Work required: Each line of the records must appear in your answer exactly, with no pictures.

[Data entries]
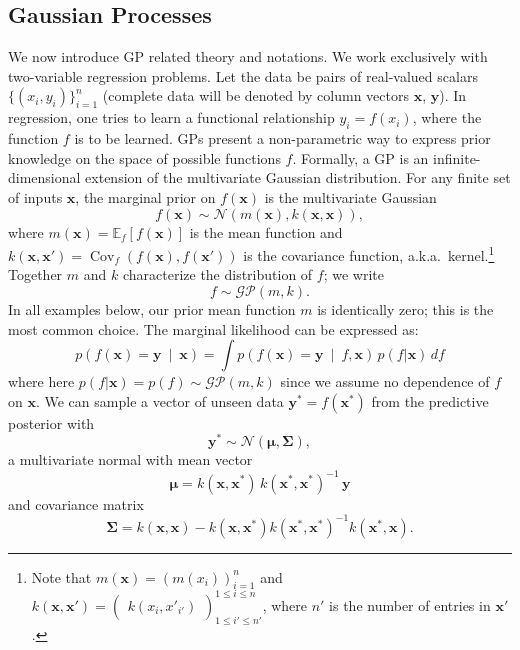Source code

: \documentclass{article} %
\newcommand{\xbf}{\mathbf{x}}
\newcommand{\ybf}{\mathbf{y}}
\newcommand{\pn}[1]{\left( #1 \right)}
\newcommand{\bkt}[1]{\left[ #1 \right]}
\newcommand{\Ebkt}[2][]{\mathbb{E}_{#1}\bkt{#2}}
\newcommand{\mvert}{\ \middle\vert\ }
\DeclareMathOperator*{\Cov}{Cov}
\begin{document}
\subsection{Gaussian Processes}
We now introduce GP related theory and notations.
We work exclusively with two-variable regression problems.
Let the data be pairs of real-valued scalars $\{(x_i,y_i)\}_{i=1}^n$ (complete data will be denoted by column vectors $\mathbf{x}$, $\mathbf{y}$).
In regression, one tries to learn a functional relationship $y_i = f(x_i)$, where the function $f$ is to be learned.
GPs present a non-parametric way to express prior knowledge on the space of possible functions $f$.
Formally, a GP is an infinite-dimensional extension of the multivariate Gaussian distribution.
For any finite set of inputs $\xbf$, the marginal prior on $f(\xbf)$ is the multivariate Gaussian
\[
f(\xbf) \sim \mathcal{N}(m(\xbf), k(\xbf,\xbf)),
\]
where $m(\xbf) = \Ebkt[f]{f(\xbf)}$ is the mean function and $k(\xbf,\xbf') = \Cov_f\pn{f(\xbf), f(\xbf')}$ is the covariance function, a.k.a.\ kernel.\footnote{
  Note that $m(\xbf) = \pn{m(x_i)}_{i=1}^{n}$ and $k(\xbf,\xbf') = \begin{pmatrix} k(x_i,x'_{i'}) \end{pmatrix}^{1 \leq i \leq n}_{1 \leq i' \leq n'}$, where $n'$ is the number of entries in $\xbf'$.
}
Together $m$ and $k$ characterize the distribution of $f$; we write
\[ f \sim \mathcal{GP}(m,k). \]
In all examples below, our prior mean function $m$ is identically zero; this is the most common choice.
The marginal likelihood can be expressed as:
\begin{equation}
\label{eq:marg}
p\pn{f(\xbf) = \ybf \mvert \xbf} = \int p\pn{f(\xbf) = \ybf \mvert f, \xbf}\, p(f|\xbf) \, df
\end{equation}
where here $p(f|\xbf) = p(f) \sim \mathcal{GP}(m,k)$ since we assume no dependence of $f$ on $\xbf$.
We can sample a vector of unseen data $\ybf^* = f(\xbf^*)$ from the predictive posterior with
\begin{equation}
\label{eq:gpsampler}
\ybf^* \sim \mathcal{N}(\bm{\mu},\bm{\Sigma}),
\end{equation}
a multivariate normal with mean vector
\begin{equation}
\label{eq:conditonalGaussianMean}
\bm{\mu} = k(\xbf,\xbf^*)\, k(\xbf^*,\xbf^*)^{-1}\, \ybf
\end{equation}
and covariance matrix
\begin{equation}
\label{eq:conditonalGaussianCovariance}
\bm{\Sigma} =  k(\xbf,\xbf) - k(\xbf,\xbf^*)k(\xbf^*,\xbf^*)^{-1} k(\xbf^*,\xbf).
\end{equation}
\end{document}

Solved exercise:
Source code

: \documentclass{article} %
\newcommand{\xbf}{\mathbf{x}}
\newcommand{\ybf}{\mathbf{y}}
\newcommand{\pn}[1]{\left( #1 \right)}
\newcommand{\bkt}[1]{\left[ #1 \right]}
\newcommand{\Ebkt}[2][]{\mathbb{E}_{#1}\bkt{#2}}
\newcommand{\mvert}{\ \middle\vert\ }
\DeclareMathOperator*{\Cov}{Cov}
\begin{document}
\subsection{Gaussian Processes}
We now introduce GP related theory and notations.
We work exclusively with two-variable regression problems.
Let the data be pairs of real-valued scalars $\{(x_i,y_i)\}_{i=1}^n$ (complete data will be denoted by column vectors $\mathbf{x}$, $\mathbf{y}$).
In regression, one tries to learn a functional relationship $y_i = f(x_i)$, where the function $f$ is to be learned.
GPs present a non-parametric way to express prior knowledge on the space of possible functions $f$.
Formally, a GP is an infinite-dimensional extension of the multivariate Gaussian distribution.
For any finite set of inputs $\xbf$, the marginal prior on $f(\xbf)$ is the multivariate Gaussian
\[
f(\xbf) \sim \mathcal{N}(m(\xbf), k(\xbf,\xbf)),
\]
where $m(\xbf) = \Ebkt[f]{f(\xbf)}$ is the mean function and $k(\xbf,\xbf') = \Cov_f\pn{f(\xbf), f(\xbf')}$ is the covariance function, a.k.a.\ kernel.\footnote{
  Note that $m(\xbf) = \pn{m(x_i)}_{i=1}^{n}$ and $k(\xbf,\xbf') = \begin{pmatrix} k(x_i,x'_{i'}) \end{pmatrix}^{1 \leq i \leq n}_{1 \leq i' \leq n'}$, where $n'$ is the number of entries in $\xbf'$.
}
Together $m$ and $k$ characterize the distribution of $f$; we write
\[ f \sim \mathcal{GP}(m,k). \]
In all examples below, our prior mean function $m$ is identically zero; this is the most common choice.
The marginal likelihood can be expressed as:
\begin{equation}
\label{eq:marg}
p\pn{f(\xbf) = \ybf \mvert \xbf} = \int p\pn{f(\xbf) = \ybf \mvert f, \xbf}\, p(f|\xbf) \, df
\end{equation}
where here $p(f|\xbf) = p(f) \sim \mathcal{GP}(m,k)$ since we assume no dependence of $f$ on $\xbf$.
We can sample a vector of unseen data $\ybf^* = f(\xbf^*)$ from the predictive posterior with
\begin{equation}
\label{eq:gpsampler}
\ybf^* \sim \mathcal{N}(\bm{\mu},\bm{\Sigma}),
\end{equation}
a multivariate normal with mean vector
\begin{equation}
\label{eq:conditonalGaussianMean}
\bm{\mu} = k(\xbf,\xbf^*)\, k(\xbf^*,\xbf^*)^{-1}\, \ybf
\end{equation}
and covariance matrix
\begin{equation}
\label{eq:conditonalGaussianCovariance}
\bm{\Sigma} =  k(\xbf,\xbf) - k(\xbf,\xbf^*)k(\xbf^*,\xbf^*)^{-1} k(\xbf^*,\xbf).
\end{equation}
\end{document}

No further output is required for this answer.